Abstract

This series on “Clinical Application of Pediatric Pulmonary Function Testing” provides practical, concise, state-of-the-art reviews of lung function tests for the clinical care of pediatric patients with pulmonary conditions, written by international experts in the field. The goal of each article is to review the available tests and the results of relevant research and discuss the applicability and utility of these tests in different age groups and disease states.
The first article in the series reviews pediatric spirometry reference equations. 1 The comparison of an individual's lung function to that of a healthy reference population is important both in distinguishing health from disease and in monitoring lung function over time, particularly in a growing child. A wide range of reference equations exist, and no one equation is ideal for all situations. The article covers how reference equations are created, how to use them to interpret lung function measurements, and how to choose appropriate reference equations, highlights current limitations, and suggests areas for future research and collaboration.
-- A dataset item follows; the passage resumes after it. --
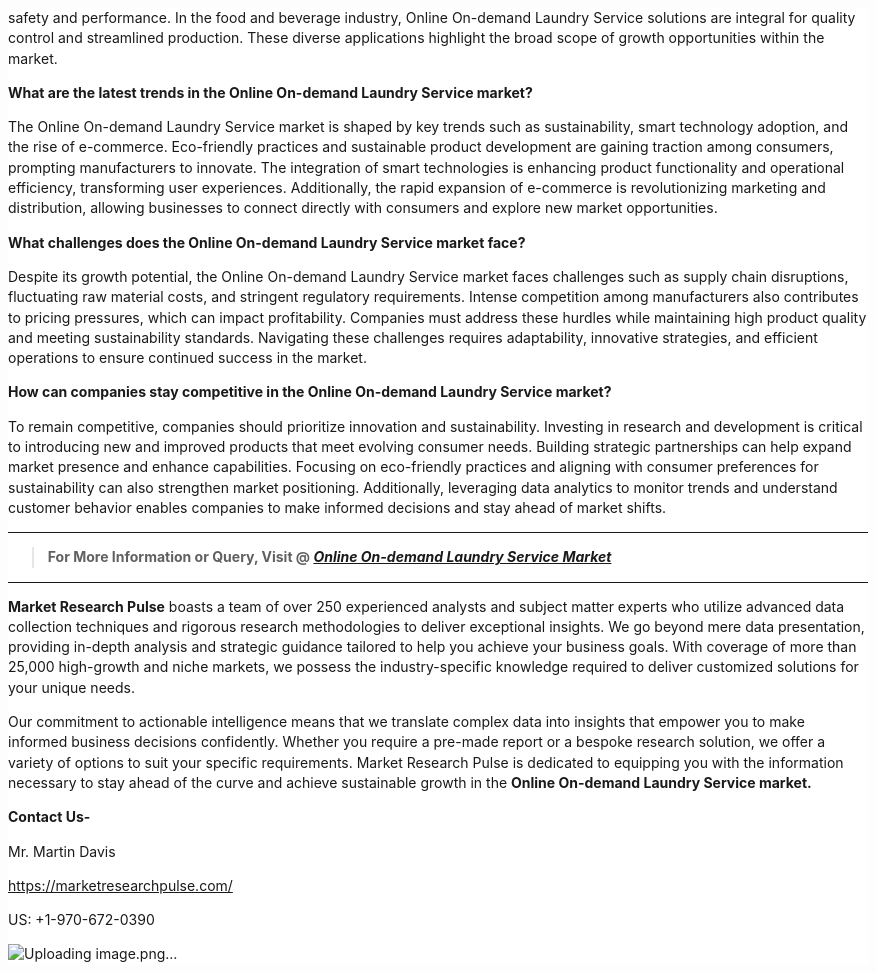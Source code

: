 safety and performance. In the food and beverage industry, Online On-demand Laundry Service solutions are integral for quality control and streamlined production. These diverse applications highlight the broad scope of growth opportunities within the market.</p><p><strong>What are the latest trends in the Online On-demand Laundry Service market?</strong></p><p>The Online On-demand Laundry Service market is shaped by key trends such as sustainability, smart technology adoption, and the rise of e-commerce. Eco-friendly practices and sustainable product development are gaining traction among consumers, prompting manufacturers to innovate. The integration of smart technologies is enhancing product functionality and operational efficiency, transforming user experiences. Additionally, the rapid expansion of e-commerce is revolutionizing marketing and distribution, allowing businesses to connect directly with consumers and explore new market opportunities.</p><p><strong>What challenges does the Online On-demand Laundry Service market face?</strong></p><p>Despite its growth potential, the Online On-demand Laundry Service market faces challenges such as supply chain disruptions, fluctuating raw material costs, and stringent regulatory requirements. Intense competition among manufacturers also contributes to pricing pressures, which can impact profitability. Companies must address these hurdles while maintaining high product quality and meeting sustainability standards. Navigating these challenges requires adaptability, innovative strategies, and efficient operations to ensure continued success in the market.</p><p><strong>How can companies stay competitive in the Online On-demand Laundry Service market?</strong></p><p>To remain competitive, companies should prioritize innovation and sustainability. Investing in research and development is critical to introducing new and improved products that meet evolving consumer needs. Building strategic partnerships can help expand market presence and enhance capabilities. Focusing on eco-friendly practices and aligning with consumer preferences for sustainability can also strengthen market positioning. Additionally, leveraging data analytics to monitor trends and understand customer behavior enables companies to make informed decisions and stay ahead of market shifts.</p><hr /><blockquote><p><strong>For More Information or Query, Visit @&nbsp;<em><a href="https://marketresearchpulse.com/report/85055/online-on-demand-laundry-service-market?utm_source=Linkedin&utm_medium=026">Online On-demand Laundry Service Market</a></em></strong></p></blockquote><hr /><p><strong>Market Research Pulse</strong> boasts a team of over 250 experienced analysts and subject matter experts who utilize advanced data collection techniques and rigorous research methodologies to deliver exceptional insights. We go beyond mere data presentation, providing in-depth analysis and strategic guidance tailored to help you achieve your business goals. With coverage of more than 25,000 high-growth and niche markets, we possess the industry-specific knowledge required to deliver customized solutions for your unique needs.</p><p>Our commitment to actionable intelligence means that we translate complex data into insights that empower you to make informed business decisions confidently. Whether you require a pre-made report or a bespoke research solution, we offer a variety of options to suit your specific requirements. Market Research Pulse is dedicated to equipping you with the information necessary to stay ahead of the curve and achieve sustainable growth in the <strong>Online On-demand Laundry Service market.</strong></p><p><strong>Contact Us-</strong></p><p>Mr. Martin Davis</p><p>https://marketresearchpulse.com/</p><p>US: +1-970-672-0390</p>
![Uploading image.png…]()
The second article by Debley and coworkers discusses lung function measures in pediatric patients with recurrent wheezing and asthma. 2 Recurrent wheezing affects almost one-third of infants and toddlers, yet resolves in the majority by school age. 3 Differentiating transient wheezing from persistent asthma in the early years is critical and lung function testing could play an important role. After reviewing the underlying pathophysiology of reversible airway obstruction, a wide range of lung function tests is discussed using an age-based approach, including spirometry, lung volume measurements, airway resistance measurements, and measures of airway inflammation. The clinical implications of recent research are reviewed, with an emphasis on distinguishing transient wheezers from those who will develop persistent asthma.
Lung function testing in children with BPD may be especially challenging because of development or motor impairments related to prematurity. Clinical follow-up of former preterm infants tends to concentrate on neurological outcomes, whereas children with BPD have been clearly demonstrated to have long-term pulmonary function deficits and are at increased risk of developing chronic obstructive pulmonary disease as adults.4,5 Thus, it is important to monitor longitudinal lung function in these patients. In the third article in the series, Lum et al. provide a practical review of lung function testing in infants, preschool, and school-aged children with BPD, including the evaluation of coexisting asthma, exercise-induced bronchospasm, tracheomalacia, exercise intolerance, and fitness to fly. 6
Redding and colleagues review the utility of pediatric lung function testing in restrictive lung diseases, including those leading to respiratory muscle weakness such as Duchenne muscular dystrophy and spinal muscular atrophy, and primary chest wall disorders such as scoliosis. 7 The underlying pathophysiology of different disease processes is clearly elucidated. Lung function tests are reviewed in a practical manner, including those measured in the pulmonary function lab, the office setting, and the sleep center. Insights into disease processes gained through systematic evaluation of lung function and imaging are also discussed. This timely review will be of interest to pediatric orthopedists and rehabilitation specialists as well as pediatricians and pediatric pulmonologists.
Future articles in this series will include reviews of pulmonary function testing in children with cystic fibrosis and sickle cell disease, as well as an approach to the pediatric patient with exercise intolerance. Together, this series should help the busy practicing pediatrician or pulmonologist decide which lung function tests will be of greatest utility in the diagnosis and monitoring of individual patients from infancy through adolescence.